OpenAI: "Brace Yourselves, AGI Is Coming" Shocks Everyone!
"So brace yourselves AGI is coming" was a phrase that was just tweeted by someone that works at OpenAI in response to something that we did. You see, and it's important that you do watch this video until the end because it does contain a detailed account of what we know when we're looking at dangerous AI systems and when we do look to the future of AGI capabilities.
So what you're looking at is Steven H, someone who fine-tunes LLMs at OpenAI, and then, of course, you're about to see that he tweeted this. Okay, and this was in response to another tweet. He tweeted, "Brace yourselves, AGI is coming," and this is in response to a tweet from Janlike. Janlike tweeted that he's very excited today that OpenAI adopts its new preparedness framework.
We previously discussed OpenAI's preparedness framework, and essentially what their preparedness framework is, is how they look at problems when dealing with AGI-level systems or essentially just dangerous AI systems that could be harmful to the public or to pretty much anyone. So essentially, what we're looking at here is the real way that they're going to look to protect the general public in terms of these dangerous AI systems. You can see right here, this framework spells out our safety for measuring and forecasting risks and our commitments to deployment and development if safety mitigations are ever lagging behind.

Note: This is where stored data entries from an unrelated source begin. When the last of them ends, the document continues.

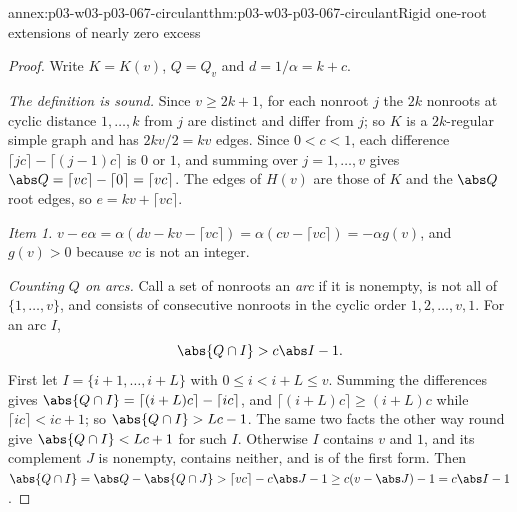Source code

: \begin{annexitem}{annex:p03-w03-p03-067-circulant}{thm:p03-w03-p03-067-circulant}{Rigid one-root extensions of nearly zero excess}
\begin{proof}
Write \(K=K(v)\), \(Q=Q_v\) and \(d=1/\alpha=k+c\).

\emph{The definition is sound.}  Since \(v\geq2k+1\), for each nonroot \(j\)
the \(2k\) nonroots at cyclic distance \(1,\ldots,k\) from \(j\) are
distinct and differ from \(j\); so \(K\) is a \(2k\)-regular simple graph
and has \(2kv/2=kv\) edges.  Since \(0<c<1\), each difference
\(\lceil jc\rceil-\lceil(j-1)c\rceil\) is \(0\) or \(1\), and summing over
\(j=1,\ldots,v\) gives \(\abs Q=\lceil vc\rceil-\lceil0\rceil=\lceil
vc\rceil\).  The edges of \(H(v)\) are those of \(K\) and the \(\abs Q\) root
edges, so \(e=kv+\lceil vc\rceil\).

\emph{Item 1.}  \(v-e\alpha=\alpha(dv-kv-\lceil vc\rceil)=\alpha(cv-\lceil
vc\rceil)=-\alpha g(v)\), and \(g(v)>0\) because \(vc\) is not an integer.

\emph{Counting \(Q\) on arcs.}  Call a set of nonroots an \emph{arc} if it is
nonempty, is not all of \(\{1,\ldots,v\}\), and consists of consecutive
nonroots in the cyclic order \(1,2,\ldots,v,1\).  For an arc \(I\),
\[
 \abs{Q\cap I}>c\abs I-1.
\]
First let \(I=\{i+1,\ldots,i+L\}\) with \(0\leq i<i+L\leq v\).  Summing the
differences gives \(\abs{Q\cap I}=\lceil(i+L)c\rceil-\lceil ic\rceil\), and
\(\lceil(i+L)c\rceil\geq(i+L)c\) while \(\lceil ic\rceil<ic+1\); so
\(\abs{Q\cap I}>Lc-1\).  The same two facts the other way round give
\(\abs{Q\cap I}<Lc+1\) for such \(I\).  Otherwise \(I\) contains \(v\) and
\(1\), and its complement \(J\) is nonempty, contains neither, and is of the
first form.  Then
\(\abs{Q\cap I}=\abs Q-\abs{Q\cap J}>\lceil vc\rceil-c\abs J-1\geq
c(v-\abs J)-1=c\abs I-1\).


\end{proof}
\end{annexitem}
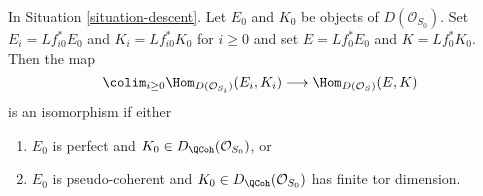 \begin{lemma}
\label{lemma-descend-homomorphisms}
In Situation \ref{situation-descent}.
Let $E_0$ and $K_0$ be objects of
$D(\mathcal{O}_{S_0})$.
Set $E_i = Lf_{i0}^*E_0$ and $K_i = Lf_{i0}^*K_0$ for $i \geq 0$
and set $E = Lf_0^*E_0$ and $K = Lf_0^*K_0$. Then the map
$$
\colim_{i \geq 0} \Hom_{D(\mathcal{O}_{S_i})}(E_i, K_i)
\longrightarrow
\Hom_{D(\mathcal{O}_S)}(E, K)
$$
is an isomorphism if either
\begin{enumerate}
\item $E_0$ is perfect and $K_0 \in D_\QCoh(\mathcal{O}_{S_0})$, or
\item $E_0$ is pseudo-coherent and
$K_0 \in D_\QCoh(\mathcal{O}_{S_0})$ has finite tor dimension.
\end{enumerate}
\end{lemma}

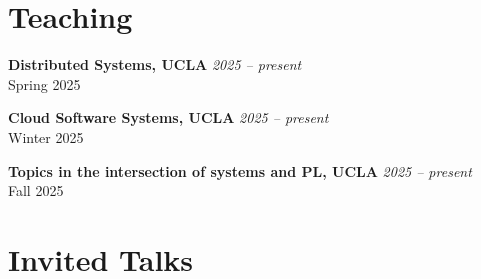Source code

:\documentclass[margin]{res}
\begin{document}
\begin{resume}


\section{Teaching}
\hypertarget{sec:teaching}{}

\textbf{Distributed Systems, UCLA} \hfill {\em 2025 -- present} \\
Spring 2025

\textbf{Cloud Software Systems, UCLA} \hfill {\em 2025 -- present} \\
Winter 2025

\textbf{Topics in the intersection of systems and PL, UCLA} \hfill {\em 2025 -- present} \\
Fall 2025






\section{Invited Talks}
\hypertarget{sec:talks}{}


\end{resume}
\end{document}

And of course, I'm going to go to the full tweet in a second, but of course, you can see this is the guy that tweeted "Brace yourselves, AGI is coming." This is someone that does actually work at OpenAI. So, of course, this is the actual link. And of course, if you're wondering who Janlike is, Janlike is actually a machine learning researcher co-leading super alignment at OpenAI and optimizing for a post-AGI future where humanity flourishes. So I do want to touch on that statement quickly because I do think it is a bit interesting that someone said, "Brace yourselves, AGI is coming,".
Because we've known for quite a while now that OpenAI is definitely close to AGI, if not very near it, because of a few different reasons which we talked about in another video, and for all of that stuff, you definitely want to watch our video where we talked about, "Did OpenAI just confirm that it has AI?" We don't think they actually have AI, but we think they're really, really close.
And so I do think it's time to take a look at that preparedness framework because some of the stuff it does talk about is a little bit scary in the sense that there's a lot of things that I didn't think that we would have to think about when looking at AI risk, but it's clear that this is something that is truly, truly, I guess you could say, thorough, and it does show us that what we are dealing with is a very, very grave risk. So this is the page. You can see it says, "Preparedness: The study of frontier AI risks has fallen short of what is possible and where it needs to be.
To address this gap and systemize safety thinking, we are adopting the initial version of our preparedness framework. It describes OpenAI's process to track, evaluate, forecast, and protect against catastrophic risks posed by increasingly powerful models." And I'm pretty sure that they're doing this because, of course, everybody knows that they are working on GPT-5. They have said this before. It isn't speculation anymore. They've announced that they are working on it.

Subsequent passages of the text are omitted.